Mark Sanderson-Cimino et al. Neuropsychology. 2023 Jul.

Abstract

Objective: Practice effects (PE) on cognitive testing have been shown to delay detection of impairment and impede our ability to assess change. When decline over time is expected, as with older adults or progressive diseases, failure to adequately address PEs may lead to inaccurate conclusions because PEs artificially boost scores while pathology- or age-related decline reduces scores. Unlike most methods, a participant-replacement approach can separate pathology- or age-related decline from PEs; however, this approach has only been used across two timepoints. More than two timepoints make it possible to determine if PEs level out after the first follow-up, but it is analytically challenging because individuals may not be assessed at every timepoint.

Method: We examined 1,190 older adults who were cognitively unimpaired (n = 809) or had mild cognitive impairment (MCI; n = 381). Participants completed six neuropsychological measures at three timepoints (baseline, 12-month, 24-month). We implemented a participant-replacement method using generalized estimating equations in comparisons of matched returnees and replacements to calculate PEs.

Results: Without accounting for PEs, cognitive function appeared to improve or stay the same. However, with the participant-replacement method, we observed significant PEs within both groups at all timepoints.
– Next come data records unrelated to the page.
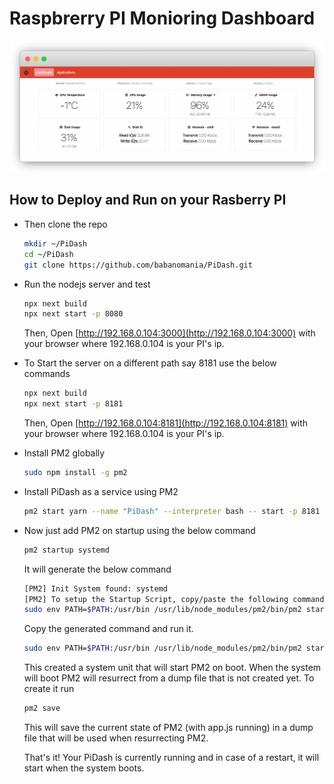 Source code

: # Raspbrerry PI Monioring Dashboard

![screenshot](screenshot.png "screenshot")

## How to Deploy and Run on your Rasberry PI

- Then clone the repo

  ```bash
  mkdir ~/PiDash
  cd ~/PiDash
  git clone https://github.com/babanomania/PiDash.git
  ```

- Run the nodejs server and test

  ```bash
  npx next build
  npx next start -p 8080
  ```

  Then, Open [http://192.168.0.104:3000](http://192.168.0.104:3000) with your browser where 192.168.0.104 is your PI's ip.

- To Start the server on a different path say 8181 use the below commands

  ```bash
  npx next build
  npx next start -p 8181
  ```

  Then, Open [http://192.168.0.104:8181](http://192.168.0.104:8181) with your browser where 192.168.0.104 is your PI's ip.

- Install PM2 globally

  ```bash
  sudo npm install -g pm2
  ```

- Install PiDash as a service using PM2

  ```bash
  pm2 start yarn --name "PiDash" --interpreter bash -- start -p 8181
  ```

- Now just add PM2 on startup using the below command

  ```bash
  pm2 startup systemd
  ```

  It will generate the below command

  ```bash
  [PM2] Init System found: systemd
  [PM2] To setup the Startup Script, copy/paste the following command:
  sudo env PATH=$PATH:/usr/bin /usr/lib/node_modules/pm2/bin/pm2 startup systemd -u pi --hp /home/pi
  ```

  Copy the generated command and run it.

  ```bash
  sudo env PATH=$PATH:/usr/bin /usr/lib/node_modules/pm2/bin/pm2 startup systemd -u pi --hp /home/p
  ```

  This created a system unit that will start PM2 on boot. When the system will boot PM2 will resurrect from a dump file that is not created yet. To create it run

  ```bash
  pm2 save
  ```

  This will save the current state of PM2 (with app.js running) in a dump file that will be used when resurrecting PM2.

  That's it! Your PiDash is currently running and in case of a restart, it will start when the system boots.

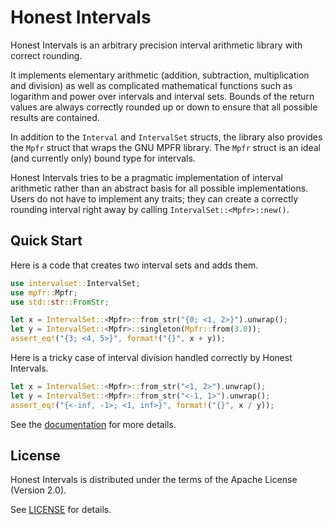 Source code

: # Honest Intervals

Honest Intervals is an arbitrary precision interval arithmetic library with correct rounding.

It implements elementary arithmetic (addition, subtraction, multiplication and division) as well
as complicated mathematical functions such as logarithm and power over intervals and interval
sets. Bounds of the return values are always correctly rounded up or down to ensure that all
possible results are contained.

In addition to the `Interval` and `IntervalSet` structs, the library also provides the `Mpfr`
struct that wraps the GNU MPFR library. The `Mpfr` struct is an ideal (and currently only)
bound type for intervals.

Honest Intervals tries to be a pragmatic implementation of interval arithmetic rather than an
abstract basis for all possible implementations. Users do not have to implement any traits; they
can create a correctly rounding interval right away by calling `IntervalSet::<Mpfr>::new()`.

## Quick Start

Here is a code that creates two interval sets and adds them.

```rust
use intervalset::IntervalSet;
use mpfr::Mpfr;
use std::str::FromStr;

let x = IntervalSet::<Mpfr>::from_str("{0; <1, 2>}").unwrap();
let y = IntervalSet::<Mpfr>::singleton(Mpfr::from(3.0));
assert_eq!("{3; <4, 5>}", format!("{}", x + y));
```

Here is a tricky case of interval division handled correctly by Honest Intervals.

```rust
let x = IntervalSet::<Mpfr>::from_str("<1, 2>").unwrap();
let y = IntervalSet::<Mpfr>::from_str("<-1, 1>").unwrap();
assert_eq!("{<-inf, -1>; <1, inf>}", format!("{}", x / y));
```

See the [documentation](https://docs.rs/honestintervals/) for more details.

## License

Honest Intervals is distributed under the terms of the Apache License (Version 2.0).

See [LICENSE](LICENSE) for details.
PEs did not uniformly decrease across time; some-specifically on episodic memory measures-continued to increase beyond the first follow-up.

Conclusion: A replacement method of PE adjustment revealed significant PEs across two follow-ups. As expected in these older adults, accounting for PEs revealed cognitive decline. This, in turn, means earlier detection of cognitive deficits, including progression to MCI, and more accurate characterization of longitudinal change. (PsycInfo Database Record (c) 2023 APA, all rights reserved).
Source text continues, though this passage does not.